In Western societies, we like to put people on pedestals. In a culture that celebrates independence, merit, and personal responsibility, our favorite figures are those that seem to simply be cut from better stuff than the rest of us. Characters like Albert Einstein, Beethoven, Elon Musk, Bill Gates, and others are apparently superhuman, and we tend to revere them as such.
Soon after Alfred Binet and Theodore Simon developed the precursor to the IQ test, educators began applying these tests to school children, eager to identify which members of the classroom belonged to the cream of the crop and which were merely average.
This began a veritable obsession with the finding and encouraging of gifted children in our schools. The worst thing in the world, it seemed, would be to let a gifted child’s intellectual capacity go to waste for not giving them the opportunity to demonstrate their giftedness. Probably, there was also the innate attraction one has for intellectual titans; imagine the bragging rights if you got to teach Bill Gates in elementary school.
But this attitude has gradually been shifting, and with it have come new ideas about where to focus our research and education efforts. Rather than seeking out the handful of students with innate talent and encouraging them as much as possible to excel to the absolute heights of our society, maybe we should be focusing instead on the students that show the most teachability.
Photo credit: Stanislav Kondratiev on Unsplash
Growing beyond the cream of the crop
Stanford psychologist Carol Dweck was one of the firsts to study this divide. At its core are two basic mindsets: fixed versus growth mindsets.
Individuals with a fixed mindset view talents and gifts as innate. It argues that you can’t become more intelligent than you are because that’s just how you were born. Maybe there’s a bit of wiggle room, but for the most part, you’re just as capable as you’re ever going to be. With this perspective, the talented amongst us seem more special than the rest of us average folks.
The growth mindset is just the opposite. Sure, there is a measure of innate talent in all of us, but the most important factor in cultivating that talent is hard work. From this perspective, a hardworking kid without talent will outperform a gifted kid that coasts by on their gifts alone.
Dweck argued that individuals with fixed mindsets prioritize appearing as smart as possible, a reasonable strategy if you think that your talent (and therefore your worth) are fixed. They avoid challenges because challenges are opportunities to fail and look stupid, thereby diminishing their worth.
Individuals with a growth mindset, however, seek out challenges. These are opportunities to improve their abilities and to learn new lessons. Fortunately, growth mindsets can be taught — our personality and experiences might encourage us to lean toward one more than the other, but this can be deliberately changed. In one intervention, middle-school students were exposed to a growth-mindset program, teaching concepts such as the neuroscience behind the brain’s malleability and strategies for strengthening the brain as though it were a muscle. Then, the researchers measured the students’ performance in mathematics.

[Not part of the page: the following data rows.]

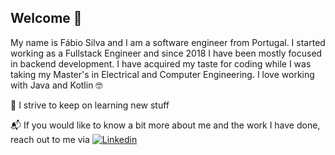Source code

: ## Welcome 👋

My name is Fábio Silva and I am a software engineer from Portugal. I started working as a Fullstack Engineer and since 2018 I have been mostly focused in backend development. I have acquired my taste for coding while I was taking my Master's in Electrical and Computer Engineering. I love working with Java and Kotlin 🤓

🌱 I strive to keep on learning new stuff 

📬 If you would like to know a bit more about me and the work I have done, reach out to me via [![Linkedin](https://img.shields.io/badge/-LinkedIn-informational?style=flat-square&logo=Linkedin&logoColor=white&link=https://www.linkedin.com/in/fabioacsilva/)](https://www.linkedin.com/in/fabioacsilva/)  
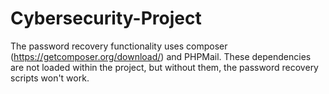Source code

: # Cybersecurity-Project

The password recovery functionality uses composer (https://getcomposer.org/download/) and PHPMail. These dependencies are not loaded within the project,  but without them, the password recovery scripts won't work.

Control groups tended to do worse over time, but the intervention group didn’t just perform better than the control, they actually performed better and better over time.
Some criticism has been issued toward Dweck and the fixed versus growth mindset theory. Some psychologists have failed to replicate Dweck’s results, criticizing the theory as a result, but she argues that the implementation of programs to encourage growth mindsets has been poor. To prove this, Dweck and her colleague David Yeager recently published a study demonstrating the impact of two 25-minute-long online sessions relating to the promotion of growth mindsets on 12,000 ninth graders.
Even this extremely small intervention appeared to have an effect. On average, grades grew by 0.1 points, and the proportion of students who got a D or an F dropped by 5 percent. Crucially, however, these effects were larger in schools that Dweck and Yeager identified as having a culture centered around growth mindsets. In these schools, grades went up by .15 points and the likelihood of getting a D or an F dropped by 8 percent.
Findings like these show us that, paradoxically, if we want to raise more gifted students, we shouldn’t focus on their giftedness. Talent hardly matters in the face of teachability. Students who are willing to learn and to work harder are more likely to succeed and become gifted; not students who are already gifted to begin with. Einstein, Elon Musk, Bill Gates, and other titans of their fields obviously possess exceptional intelligence, but they are also hard workers and lifelong learners.